50.2 Capturing stdout and stderr

When executing external commands, capturing their standard output (stdout) and standard error (stderr) is a fundamental requirement for programmatic interaction. The subprocess module provides several powerful and nuanced methods to achieve this, each with distinct use cases and implications.

The `subprocess.run()` Function and `stdout`/`stderr` Arguments

The primary method for capturing output is through the stdout and stderr arguments of subprocess.run(). These arguments accept several constants that define the handling of these streams.

subprocess.PIPE: This is the most common choice for capture.
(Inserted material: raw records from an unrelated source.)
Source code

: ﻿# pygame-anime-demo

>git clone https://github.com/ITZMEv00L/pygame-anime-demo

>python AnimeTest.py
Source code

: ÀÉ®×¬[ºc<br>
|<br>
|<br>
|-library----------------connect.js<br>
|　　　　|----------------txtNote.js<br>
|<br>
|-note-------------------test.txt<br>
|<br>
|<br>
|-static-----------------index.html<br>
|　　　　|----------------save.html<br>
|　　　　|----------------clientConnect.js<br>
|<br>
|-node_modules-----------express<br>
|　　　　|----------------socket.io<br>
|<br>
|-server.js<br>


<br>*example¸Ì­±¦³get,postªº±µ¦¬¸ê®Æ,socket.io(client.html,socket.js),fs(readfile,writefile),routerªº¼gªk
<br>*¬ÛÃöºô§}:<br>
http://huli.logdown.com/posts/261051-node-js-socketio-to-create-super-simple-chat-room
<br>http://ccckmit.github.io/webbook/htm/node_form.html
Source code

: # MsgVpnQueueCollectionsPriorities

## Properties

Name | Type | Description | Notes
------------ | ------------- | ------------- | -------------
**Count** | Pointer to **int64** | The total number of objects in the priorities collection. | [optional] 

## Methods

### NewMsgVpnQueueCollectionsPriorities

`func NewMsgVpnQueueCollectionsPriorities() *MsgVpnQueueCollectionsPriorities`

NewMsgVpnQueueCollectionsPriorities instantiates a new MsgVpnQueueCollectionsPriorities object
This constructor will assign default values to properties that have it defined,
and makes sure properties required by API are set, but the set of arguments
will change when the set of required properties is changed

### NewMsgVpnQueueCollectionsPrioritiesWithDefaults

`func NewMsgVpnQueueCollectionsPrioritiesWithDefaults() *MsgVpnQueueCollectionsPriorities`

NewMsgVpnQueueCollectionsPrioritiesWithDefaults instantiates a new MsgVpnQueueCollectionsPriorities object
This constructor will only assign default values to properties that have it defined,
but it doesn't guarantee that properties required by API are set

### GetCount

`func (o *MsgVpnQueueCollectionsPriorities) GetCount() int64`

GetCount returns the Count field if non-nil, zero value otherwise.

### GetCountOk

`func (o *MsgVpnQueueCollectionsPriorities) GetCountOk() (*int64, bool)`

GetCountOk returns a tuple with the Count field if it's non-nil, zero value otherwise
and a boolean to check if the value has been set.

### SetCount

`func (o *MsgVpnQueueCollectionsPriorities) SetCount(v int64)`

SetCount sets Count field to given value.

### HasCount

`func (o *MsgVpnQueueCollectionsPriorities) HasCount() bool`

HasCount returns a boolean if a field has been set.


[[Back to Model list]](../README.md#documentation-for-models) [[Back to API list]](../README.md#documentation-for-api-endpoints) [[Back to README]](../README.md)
It instructs the run() function to create a pipe between your Python program and the new process. The process’s output is collected into the corresponding attribute (e.g., result.stdout) of the returned CompletedProcess object.

import subprocess

# Capture both stdout and stderr into separate attributes
result = subprocess.run(['ls', '-l', '/nonexistent'], 
                      stdout=subprocess.PIPE, 
                      stderr=subprocess.PIPE,
                      text=True)  # Decode bytes to string automatically

print(f"Return code: {result.returncode}")
print(f"STDOUT:\n{result.stdout}")  # This will likely be empty for this command
print(f"STDERR:\n{result.stderr}")  # This will contain the 'No such file or directory' error

subprocess.DEVNULL: A special value that tells the subprocess to immediately discard any output sent to that stream. This is useful when you want to suppress output entirely, such as for a noisy command whose output you do not care about.

# Run a command and completely ignore both its output and errors
result = subprocess.run(['curl', '--silent', 'https://example.com'],
                      stdout=subprocess.DEVNULL,
                      stderr=subprocess.DEVNULL)
print("Command executed, output discarded.")

subprocess.STDOUT: A special value used only for the stderr argument. It tells the subprocess to redirect its stderr stream to its stdout stream. This allows you to capture both standard output and error messages intermixed in a single stream, result.stdout.

# Redirect stderr to stdout, capturing both in a single stream
result = subprocess.run(['ls', '-l', '/nonexistent', '/tmp'],
                      stdout=subprocess.PIPE,
                      stderr=subprocess.STDOUT,  # Critical: redirects stderr to stdout
                      text=True)

print(f"Combined output:\n{result.stdout}")
# The output will contain both the listing for /tmp and the error for /nonexistent

Understanding the `text` Argument and Encoding

A crucial and often confusing aspect is the difference between bytes and strings. By default, the PIPE captures output as raw bytes (bytes objects). This is the safest default because it preserves the exact output of the command, regardless of its encoding. The text=True argument (or universal_newlines=True in older Python versions) instructs subprocess to decode those bytes into strings using the default system encoding (which can be overridden with the encoding parameter).

Why this matters: If you try to manipulate a bytes object as a string (e.g., result.stdout.splitlines()) without setting text=True, you will get a TypeError. Always decide consciously: use text=True for text-based processing or work directly with bytes for binary data.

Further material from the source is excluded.